THE PROBLEM ▸
From the entries below, return only the lines starting at the one that contains "under consideration here." and ending at the one that contains "tradition ever since", exactly as they stand.

DATA UNDER STUDY ▸
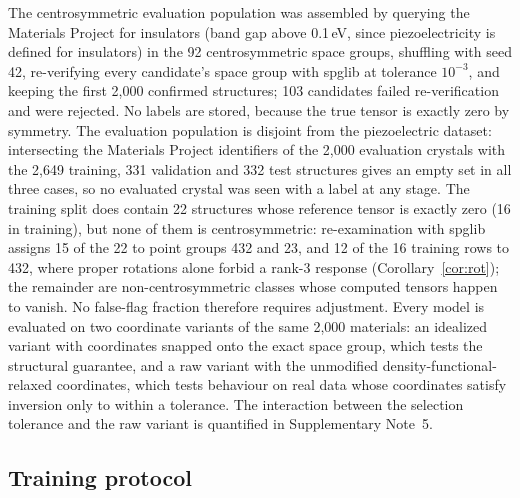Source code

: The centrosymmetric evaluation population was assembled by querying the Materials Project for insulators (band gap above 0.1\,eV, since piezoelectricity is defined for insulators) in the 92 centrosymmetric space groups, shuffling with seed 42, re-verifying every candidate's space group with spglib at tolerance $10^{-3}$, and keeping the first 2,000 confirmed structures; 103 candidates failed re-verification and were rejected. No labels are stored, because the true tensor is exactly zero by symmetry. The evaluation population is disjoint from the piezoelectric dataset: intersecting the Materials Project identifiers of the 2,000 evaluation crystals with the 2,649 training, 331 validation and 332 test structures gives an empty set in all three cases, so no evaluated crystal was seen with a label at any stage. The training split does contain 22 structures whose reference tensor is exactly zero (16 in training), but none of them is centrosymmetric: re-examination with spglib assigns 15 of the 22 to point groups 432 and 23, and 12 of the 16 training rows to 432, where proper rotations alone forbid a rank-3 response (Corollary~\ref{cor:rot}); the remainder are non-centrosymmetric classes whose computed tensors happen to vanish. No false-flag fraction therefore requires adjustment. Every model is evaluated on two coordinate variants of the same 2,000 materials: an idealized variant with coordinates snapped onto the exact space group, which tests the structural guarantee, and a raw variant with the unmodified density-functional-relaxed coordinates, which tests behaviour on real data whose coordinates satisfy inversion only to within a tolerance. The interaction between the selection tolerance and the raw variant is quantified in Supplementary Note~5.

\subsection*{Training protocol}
...
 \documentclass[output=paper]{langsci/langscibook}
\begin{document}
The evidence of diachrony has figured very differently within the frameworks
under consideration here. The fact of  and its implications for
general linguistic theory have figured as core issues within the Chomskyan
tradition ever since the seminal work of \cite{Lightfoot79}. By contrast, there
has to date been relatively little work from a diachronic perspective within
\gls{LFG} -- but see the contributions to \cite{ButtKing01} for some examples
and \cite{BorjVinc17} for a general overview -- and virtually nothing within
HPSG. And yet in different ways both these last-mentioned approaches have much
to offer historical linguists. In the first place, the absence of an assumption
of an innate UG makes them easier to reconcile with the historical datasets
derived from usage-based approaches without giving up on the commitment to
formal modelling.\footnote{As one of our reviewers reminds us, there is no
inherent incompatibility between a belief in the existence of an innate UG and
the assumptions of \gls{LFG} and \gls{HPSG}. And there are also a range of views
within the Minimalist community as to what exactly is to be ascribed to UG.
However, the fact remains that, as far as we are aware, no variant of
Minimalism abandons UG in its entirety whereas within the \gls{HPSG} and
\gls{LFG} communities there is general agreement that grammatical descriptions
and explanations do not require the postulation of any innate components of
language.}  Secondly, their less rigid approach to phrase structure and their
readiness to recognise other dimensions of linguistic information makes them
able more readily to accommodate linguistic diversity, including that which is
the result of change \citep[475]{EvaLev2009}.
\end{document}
---
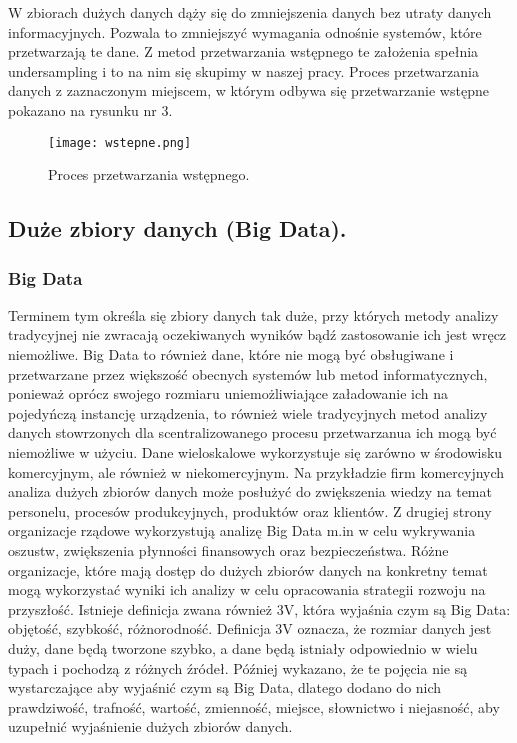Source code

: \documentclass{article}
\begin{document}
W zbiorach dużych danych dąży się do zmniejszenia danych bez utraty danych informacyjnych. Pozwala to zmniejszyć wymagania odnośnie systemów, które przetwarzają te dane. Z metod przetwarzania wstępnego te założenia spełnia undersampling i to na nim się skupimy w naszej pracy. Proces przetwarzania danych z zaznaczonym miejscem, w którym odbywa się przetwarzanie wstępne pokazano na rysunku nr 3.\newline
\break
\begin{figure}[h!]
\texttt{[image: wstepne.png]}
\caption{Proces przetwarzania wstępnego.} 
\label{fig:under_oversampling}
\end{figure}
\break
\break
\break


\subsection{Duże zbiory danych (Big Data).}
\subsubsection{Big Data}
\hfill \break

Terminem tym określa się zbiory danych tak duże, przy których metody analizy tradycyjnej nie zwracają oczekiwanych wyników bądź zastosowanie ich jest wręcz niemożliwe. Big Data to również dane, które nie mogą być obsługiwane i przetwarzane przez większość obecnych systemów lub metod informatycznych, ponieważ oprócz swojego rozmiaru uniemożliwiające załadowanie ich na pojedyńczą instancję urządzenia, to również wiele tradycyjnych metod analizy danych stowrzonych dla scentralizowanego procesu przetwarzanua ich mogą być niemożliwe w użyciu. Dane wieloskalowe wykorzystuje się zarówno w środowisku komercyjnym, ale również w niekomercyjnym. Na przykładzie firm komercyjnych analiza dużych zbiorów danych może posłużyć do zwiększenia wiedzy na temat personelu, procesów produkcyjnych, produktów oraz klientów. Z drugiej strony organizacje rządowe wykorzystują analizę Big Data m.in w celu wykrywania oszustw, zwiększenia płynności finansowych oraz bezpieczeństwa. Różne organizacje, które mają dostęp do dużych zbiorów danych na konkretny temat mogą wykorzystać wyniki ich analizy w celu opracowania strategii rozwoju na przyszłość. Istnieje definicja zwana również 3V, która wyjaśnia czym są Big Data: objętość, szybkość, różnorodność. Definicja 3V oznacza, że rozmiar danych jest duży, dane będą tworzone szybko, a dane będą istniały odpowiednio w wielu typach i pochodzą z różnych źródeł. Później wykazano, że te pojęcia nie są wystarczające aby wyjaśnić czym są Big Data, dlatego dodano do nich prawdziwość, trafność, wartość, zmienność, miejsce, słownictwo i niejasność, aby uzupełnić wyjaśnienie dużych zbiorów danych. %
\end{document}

ANSWER TO THIS TASK ▸
under consideration here. The fact of  and its implications for
general linguistic theory have figured as core issues within the Chomskyan
tradition ever since the seminal work of \cite{Lightfoot79}. By contrast, there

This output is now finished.